SBEE Seminar Series: Judd B. Kessler

Date: 
Mon, 10/28/2019 - 11:30am to 1:00pm

Ehrlicher Room, 3100 North Quad

The Social, Behavioral and Experimental Economics lecture series is sponsored by the School of Information, the Ross School of Business and the Department of Economics. Speakers from U.S. and international universities present their research at weekly seminars during the 2019-2020 academic year.

Note: SBEE Seminars take place from 11:45 am to 12:45 pm. 
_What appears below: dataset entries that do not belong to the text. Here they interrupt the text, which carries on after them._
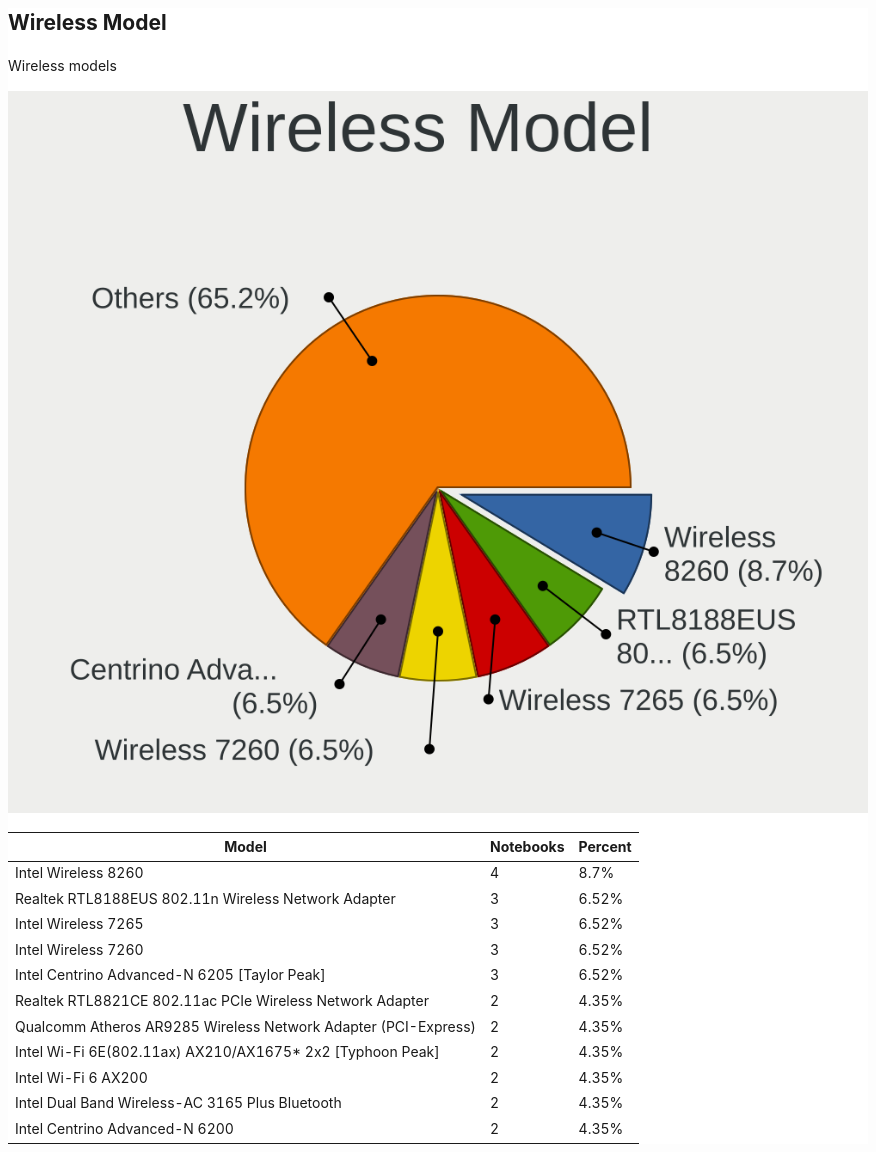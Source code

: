 Wireless Model
--------------

Wireless models

![Wireless Model](./images/pie_chart_bsd/net_wireless_model.svg)


| Model                                                          | Notebooks | Percent |
|----------------------------------------------------------------|-----------|---------|
| Intel Wireless 8260                                            | 4         | 8.7%    |
| Realtek RTL8188EUS 802.11n Wireless Network Adapter            | 3         | 6.52%   |
| Intel Wireless 7265                                            | 3         | 6.52%   |
| Intel Wireless 7260                                            | 3         | 6.52%   |
| Intel Centrino Advanced-N 6205 [Taylor Peak]                   | 3         | 6.52%   |
| Realtek RTL8821CE 802.11ac PCIe Wireless Network Adapter       | 2         | 4.35%   |
| Qualcomm Atheros AR9285 Wireless Network Adapter (PCI-Express) | 2         | 4.35%   |
| Intel Wi-Fi 6E(802.11ax) AX210/AX1675* 2x2 [Typhoon Peak]      | 2         | 4.35%   |
| Intel Wi-Fi 6 AX200                                            | 2         | 4.35%   |
| Intel Dual Band Wireless-AC 3165 Plus Bluetooth                | 2         | 4.35%   |
| Intel Centrino Advanced-N 6200                                 | 2         | 4.35%   |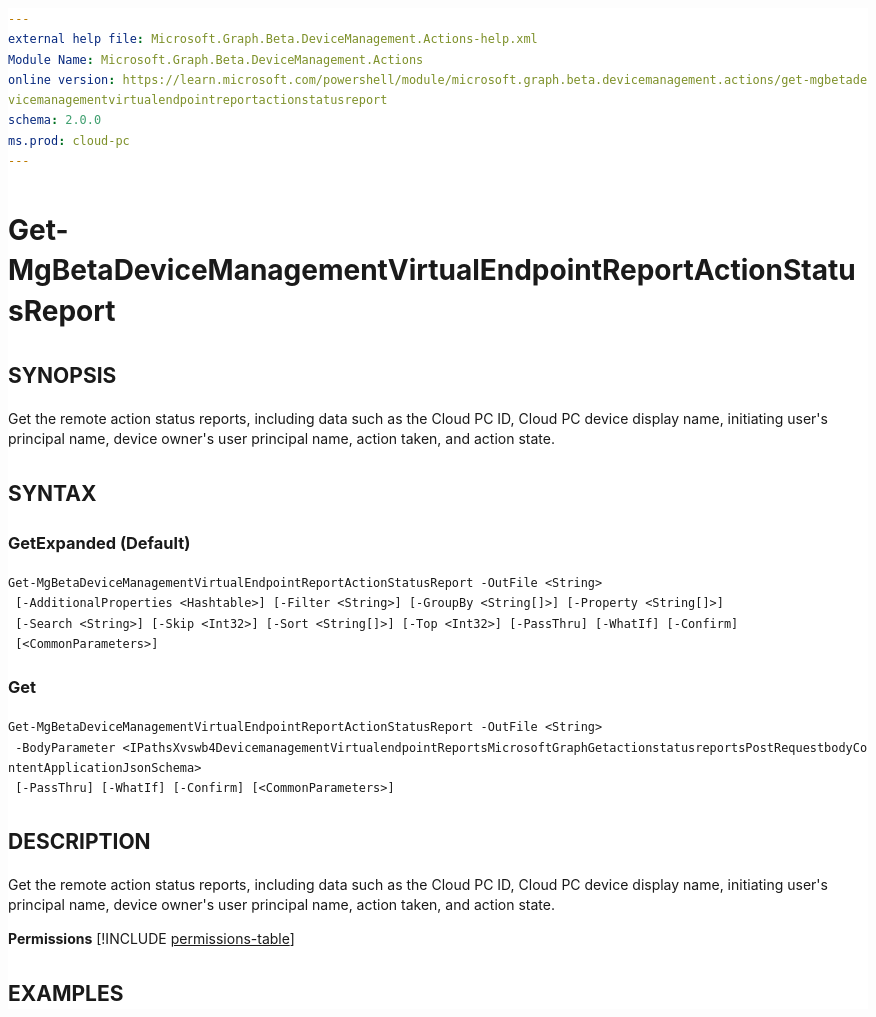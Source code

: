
 ```yaml
---
external help file: Microsoft.Graph.Beta.DeviceManagement.Actions-help.xml
Module Name: Microsoft.Graph.Beta.DeviceManagement.Actions
online version: https://learn.microsoft.com/powershell/module/microsoft.graph.beta.devicemanagement.actions/get-mgbetadevicemanagementvirtualendpointreportactionstatusreport
schema: 2.0.0
ms.prod: cloud-pc
---
```


# Get-MgBetaDeviceManagementVirtualEndpointReportActionStatusReport

## SYNOPSIS
Get the remote action status reports, including data such as the Cloud PC ID, Cloud PC device display name, initiating user's principal name, device owner's user principal name, action taken, and action state.

## SYNTAX

### GetExpanded (Default)
```
Get-MgBetaDeviceManagementVirtualEndpointReportActionStatusReport -OutFile <String>
 [-AdditionalProperties <Hashtable>] [-Filter <String>] [-GroupBy <String[]>] [-Property <String[]>]
 [-Search <String>] [-Skip <Int32>] [-Sort <String[]>] [-Top <Int32>] [-PassThru] [-WhatIf] [-Confirm]
 [<CommonParameters>]
```

### Get
```
Get-MgBetaDeviceManagementVirtualEndpointReportActionStatusReport -OutFile <String>
 -BodyParameter <IPathsXvswb4DevicemanagementVirtualendpointReportsMicrosoftGraphGetactionstatusreportsPostRequestbodyContentApplicationJsonSchema>
 [-PassThru] [-WhatIf] [-Confirm] [<CommonParameters>]
```

## DESCRIPTION
Get the remote action status reports, including data such as the Cloud PC ID, Cloud PC device display name, initiating user's principal name, device owner's user principal name, action taken, and action state.

**Permissions**
[!INCLUDE [permissions-table](~/../graphref/api-reference/beta/includes/permissions/cloudpcreports-getactionstatusreports-permissions.md)]

## EXAMPLES
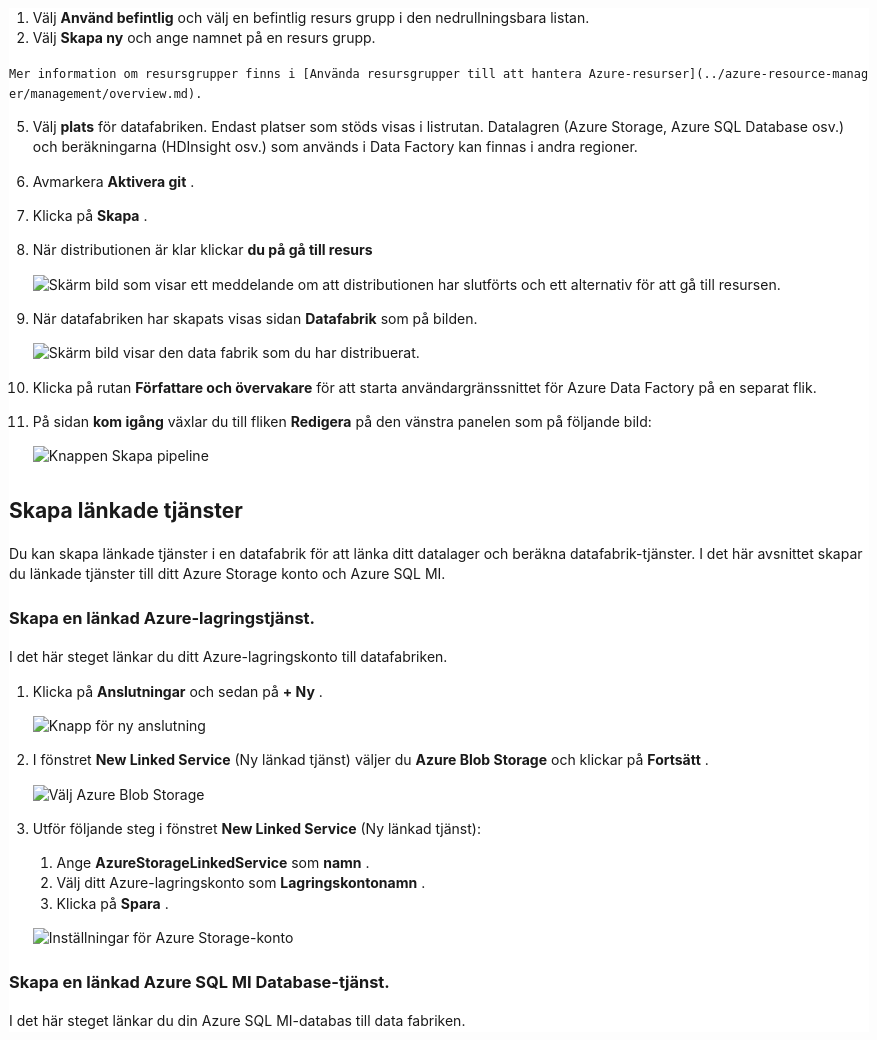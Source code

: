    1. Välj **Använd befintlig** och välj en befintlig resurs grupp i den nedrullningsbara listan.
   2. Välj **Skapa ny** och ange namnet på en resurs grupp.   
         
    Mer information om resursgrupper finns i [Använda resursgrupper till att hantera Azure-resurser](../azure-resource-manager/management/overview.md).  
5. Välj **plats** för datafabriken. Endast platser som stöds visas i listrutan. Datalagren (Azure Storage, Azure SQL Database osv.) och beräkningarna (HDInsight osv.) som används i Data Factory kan finnas i andra regioner.
6. Avmarkera **Aktivera git** .     
7. Klicka på **Skapa** .
8. När distributionen är klar klickar **du på gå till resurs**

   ![Skärm bild som visar ett meddelande om att distributionen har slutförts och ett alternativ för att gå till resursen.](./media/tutorial-incremental-copy-change-data-capture-feature-portal/data-factory-deploy-complete.png)
9. När datafabriken har skapats visas sidan **Datafabrik** som på bilden.

   ![Skärm bild visar den data fabrik som du har distribuerat.](./media/tutorial-incremental-copy-change-data-capture-feature-portal/data-factory-home-page.png)
10. Klicka på rutan **Författare och övervakare** för att starta användargränssnittet för Azure Data Factory på en separat flik.
11. På sidan **kom igång** växlar du till fliken **Redigera** på den vänstra panelen som på följande bild:

    ![Knappen Skapa pipeline](./media/tutorial-incremental-copy-change-data-capture-feature-portal/get-started-page.png)

## <a name="create-linked-services"></a>Skapa länkade tjänster
Du kan skapa länkade tjänster i en datafabrik för att länka ditt datalager och beräkna datafabrik-tjänster. I det här avsnittet skapar du länkade tjänster till ditt Azure Storage konto och Azure SQL MI.

### <a name="create-azure-storage-linked-service"></a>Skapa en länkad Azure-lagringstjänst.
I det här steget länkar du ditt Azure-lagringskonto till datafabriken.

1. Klicka på **Anslutningar** och sedan på **+ Ny** .

   ![Knapp för ny anslutning](./media/tutorial-incremental-copy-change-data-capture-feature-portal/new-connection-button-storage.png)
2. I fönstret **New Linked Service** (Ny länkad tjänst) väljer du **Azure Blob Storage** och klickar på **Fortsätt** .

   ![Välj Azure Blob Storage](./media/tutorial-incremental-copy-change-data-capture-feature-portal/select-azure-storage.png)
3. Utför följande steg i fönstret **New Linked Service** (Ny länkad tjänst):

   1. Ange **AzureStorageLinkedService** som **namn** .
   2. Välj ditt Azure-lagringskonto som **Lagringskontonamn** .
   3. Klicka på **Spara** .

   ![Inställningar för Azure Storage-konto](./media/tutorial-incremental-copy-change-data-capture-feature-portal/azure-storage-linked-service-settings.png)


### <a name="create-azure-sql-mi-database-linked-service"></a>Skapa en länkad Azure SQL MI Database-tjänst.
I det här steget länkar du din Azure SQL MI-databas till data fabriken.
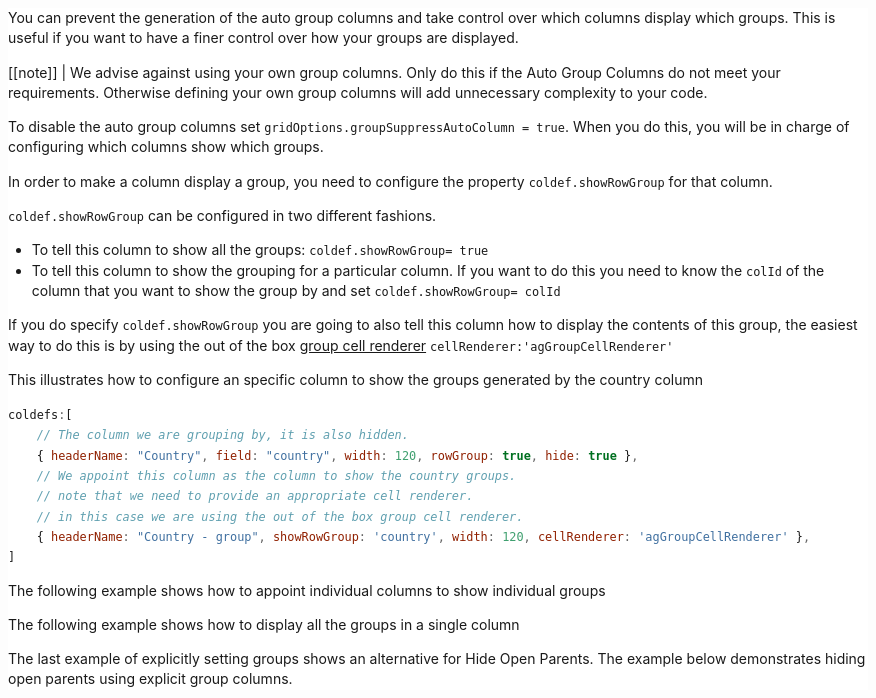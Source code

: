 You can prevent the generation of the auto group columns and take control over which columns display which groups. This is useful if you want to have a finer control over how your groups are displayed.

[[note]]
| We advise against using your own group columns. Only do this if the Auto Group Columns do not meet your requirements. Otherwise defining your own group columns will add unnecessary complexity to your code.

To disable the auto group columns set `gridOptions.groupSuppressAutoColumn = true`. When you do this, you will be in charge of configuring which columns show which groups.

In order to make a column display a group, you need to configure the property `coldef.showRowGroup` for that column.

`coldef.showRowGroup` can be configured in two different fashions.

- To tell this column to show all the groups: `coldef.showRowGroup= true`
- To tell this column to show the grouping for a particular column. If you want to do this you need to know the `colId` of the column that you want to show the group by and set `coldef.showRowGroup= colId`

If you do specify `coldef.showRowGroup` you are going to also tell this column how to display the contents of this group, the easiest way to do this is by using the out of the box [group cell renderer](../cell-rendering) `cellRenderer:'agGroupCellRenderer'`

This illustrates how to configure an specific column to show the groups generated by the country column

```js
coldefs:[
    // The column we are grouping by, it is also hidden.
    { headerName: "Country", field: "country", width: 120, rowGroup: true, hide: true },
    // We appoint this column as the column to show the country groups.
    // note that we need to provide an appropriate cell renderer.
    // in this case we are using the out of the box group cell renderer.
    { headerName: "Country - group", showRowGroup: 'country', width: 120, cellRenderer: 'agGroupCellRenderer' },
]
```
The following example shows how to appoint individual columns to show individual groups

<grid-example title='Custom Grouping Many Group Columns' name='custom-grouping-many-group-columns' type='generated' options='{ "enterprise": true, "exampleHeight": 515, "modules": ["clientside", "rowgrouping"] }'></grid-example>

The following example shows how to display all the groups in a single column

<grid-example title='Custom Grouping Single Group Column' name='custom-grouping-single-group-column' type='generated' options='{ "enterprise": true, "exampleHeight": 505, "modules": ["clientside", "rowgrouping"] }'></grid-example>

The last example of explicitly setting groups shows an alternative for Hide Open Parents. The example below demonstrates hiding open parents using explicit group columns.

<grid-example title='Custom Grouping Hidden Parents' name='custom-grouping-hidden-parents' type='generated' options='{ "enterprise": true, "exampleHeight": 550, "modules": ["clientside", "rowgrouping"] }'></grid-example>
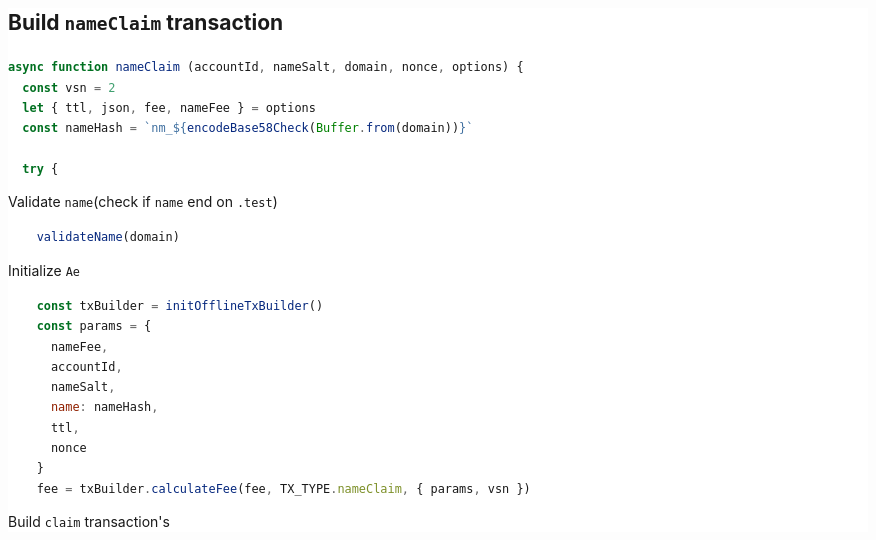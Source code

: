 





## Build `nameClaim` transaction


  

```js
async function nameClaim (accountId, nameSalt, domain, nonce, options) {
  const vsn = 2
  let { ttl, json, fee, nameFee } = options
  const nameHash = `nm_${encodeBase58Check(Buffer.from(domain))}`

  try {

```







Validate `name`(check if `name` end on `.test`)


  

```js
    validateName(domain)

```







Initialize `Ae`


  

```js
    const txBuilder = initOfflineTxBuilder()
    const params = {
      nameFee,
      accountId,
      nameSalt,
      name: nameHash,
      ttl,
      nonce
    }
    fee = txBuilder.calculateFee(fee, TX_TYPE.nameClaim, { params, vsn })

```







Build `claim` transaction's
Equity Concerns are Narrowly Framed 

Abstract 

We show that individuals narrowly bracket their equity concerns. Across six experiments including 2,360 subjects, individuals equalize components of payoffs rather than overall payoffs. When earnings are comprised of “small tokens” worth 1 cent and “large tokens” worth 2 cents, subjects frequently equalize the distribution of small (or large) tokens rather than equalizing total earnings. When payoffs are comprised of time and money, subjects similarly equalize the distribution of time (or money) rather than total payoffs. In addition, subjects are more likely to equalize time than money. These findings can help explain a variety of behavioral phenomena including the structure of social insurance programs, patterns of public good provision, and why transactions that turn money into time are often deemed repugnant. 

Speaker Bio

Professor Judd B. Kessler received a B.A. in Economics from Harvard University in 2004, an M.Phil. in Economics from Cambridge University in 2005, and his Ph.D. in Business Economics from Harvard University in 2011. In his research, Kessler uses a combination of laboratory and field experiments to answer questions in Public Economics, Behavioral Economics, and Market Design. He investigates the economic and psychological forces that motivate individuals to contribute to public goods inside and outside the workplace, with applications including organ donation, worker effort, and charitable giving. He also investigates market design innovations, placing particular emphasis on bringing market design from theory to practice, with applications including course allocation and priority systems for organ allocation. His research has appeared in general interest journals including the American Economic Review, the Quarterly Journal of Economics, the Proceedings of the National Academy of Sciences, and Management Science. In 2012, Kessler was named one of Forbes Magazine’s “30 under 30” in Law and Policy.